Don’t ask for opt-in before the user has had a chance to explore the app. That would be invasive. They don’t even know you. Why would they want to open themselves up to you in that way? You haven’t proven your worth.

So, wait until the user tries to do something that requires location information, or that would be way cooler if you had access to their location information, and ask then, in the moment. Provide evidence, right then, as to why it would be greater for everyone if they’d turn location on right now.

2. Assuage concerns

If battery and privacy issues are the main concerns for users regarding location data access, assure your users that these issues are actually non-issues, or that you’re worth the perceived risk.
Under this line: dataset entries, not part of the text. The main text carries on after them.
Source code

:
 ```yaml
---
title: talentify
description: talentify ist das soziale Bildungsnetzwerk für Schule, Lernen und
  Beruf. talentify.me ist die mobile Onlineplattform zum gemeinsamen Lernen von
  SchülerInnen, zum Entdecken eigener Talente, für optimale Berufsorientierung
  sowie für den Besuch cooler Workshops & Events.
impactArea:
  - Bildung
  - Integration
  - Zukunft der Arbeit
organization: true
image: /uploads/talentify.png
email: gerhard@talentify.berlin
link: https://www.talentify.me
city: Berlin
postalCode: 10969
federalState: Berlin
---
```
BLE enabled devices, for example, will barely see any movement in battery life with Bluetooth turned on. If your location based services require Bluetooth, it could help to assure the customer that your service won’t drain their battery.

Likewise, assure your users that your location based services use their location only for whatever it is you plan to use it for, and that your network is secure.
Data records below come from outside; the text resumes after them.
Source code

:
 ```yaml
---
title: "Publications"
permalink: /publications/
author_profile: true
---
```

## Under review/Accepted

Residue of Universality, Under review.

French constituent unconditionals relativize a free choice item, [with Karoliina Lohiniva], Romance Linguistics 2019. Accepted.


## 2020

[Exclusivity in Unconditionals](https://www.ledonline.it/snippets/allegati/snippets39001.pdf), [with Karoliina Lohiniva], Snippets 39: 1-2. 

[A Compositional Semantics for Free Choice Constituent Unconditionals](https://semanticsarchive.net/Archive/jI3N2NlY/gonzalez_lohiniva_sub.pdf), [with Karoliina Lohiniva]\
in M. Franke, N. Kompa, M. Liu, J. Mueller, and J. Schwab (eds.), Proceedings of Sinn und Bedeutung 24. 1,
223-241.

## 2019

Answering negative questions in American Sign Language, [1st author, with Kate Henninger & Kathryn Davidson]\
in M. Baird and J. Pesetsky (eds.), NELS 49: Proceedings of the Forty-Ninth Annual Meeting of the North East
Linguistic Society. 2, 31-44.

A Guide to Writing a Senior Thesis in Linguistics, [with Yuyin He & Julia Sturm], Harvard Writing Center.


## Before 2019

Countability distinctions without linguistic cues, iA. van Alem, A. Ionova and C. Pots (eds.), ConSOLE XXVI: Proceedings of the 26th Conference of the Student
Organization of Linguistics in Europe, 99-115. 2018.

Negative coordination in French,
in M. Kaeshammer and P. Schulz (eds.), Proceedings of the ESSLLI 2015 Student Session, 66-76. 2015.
3. Provide simple explanations and clear instructions

Once you’ve demonstrated your worth, explained the value proposition, and addressed concerns, explain how it’s done. The user might not know. Use just a few quick words to get the idea across. Make it as simple as possible.

4. Leave the door open

No matter what you do, the user may say no. That’s their right. Maybe they don’t want to play the game part of your app, or whatever it is you need location for.
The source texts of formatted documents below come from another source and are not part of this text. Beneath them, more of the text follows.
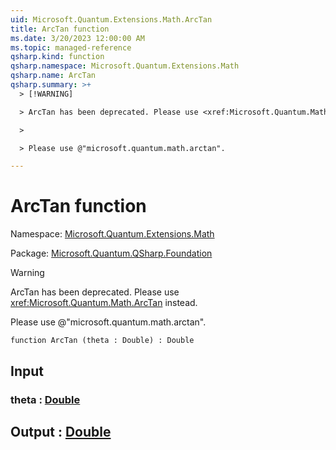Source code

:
 ```yaml
---
uid: Microsoft.Quantum.Extensions.Math.ArcTan
title: ArcTan function
ms.date: 3/20/2023 12:00:00 AM
ms.topic: managed-reference
qsharp.kind: function
qsharp.namespace: Microsoft.Quantum.Extensions.Math
qsharp.name: ArcTan
qsharp.summary: >+
  > [!WARNING]

  > ArcTan has been deprecated. Please use <xref:Microsoft.Quantum.Math.ArcTan> instead.

  >

  > Please use @"microsoft.quantum.math.arctan".

---
```


# ArcTan function

Namespace: [Microsoft.Quantum.Extensions.Math](xref:Microsoft.Quantum.Extensions.Math)

Package: [Microsoft.Quantum.QSharp.Foundation](https://nuget.org/packages/Microsoft.Quantum.QSharp.Foundation)


> [!WARNING]
> ArcTan has been deprecated. Please use <xref:Microsoft.Quantum.Math.ArcTan> instead.
>
> Please use @"microsoft.quantum.math.arctan".



```qsharp
function ArcTan (theta : Double) : Double
```


## Input

### theta : [Double](xref:microsoft.quantum.qsharp.valueliterals#double-literals)





## Output : [Double](xref:microsoft.quantum.qsharp.valueliterals#double-literals)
The challenge is that once a user tells the app not to allow access to location information, changing that setting becomes more complicated—opt-in at a later date (if they change their mind) becomes less likely.

You can save your customers (and yourself) the hassle by creating a custom opt-in prompt for use down the line. Saying yes triggers the generic prompt (this does mean they’ll have to say yes twice). Since the real, generic prompt never even launches, the app doesn’t know the customer said no, freeing you to ask the question again.

Know the value of location data, communicate that clearly, and use it consciously

Location marketing is a win/win, and if you can paint this picture for the user, they’re likely to say yes to your missive. Anything that allows you to better understand and communicate with your customers makes your efforts more effective.

Priming for push is simply laying the groundwork for the ask.

Once you have that permission, use location services ethically and cleanly. If a user says yes, it’s a gesture of trust. Use it wisely.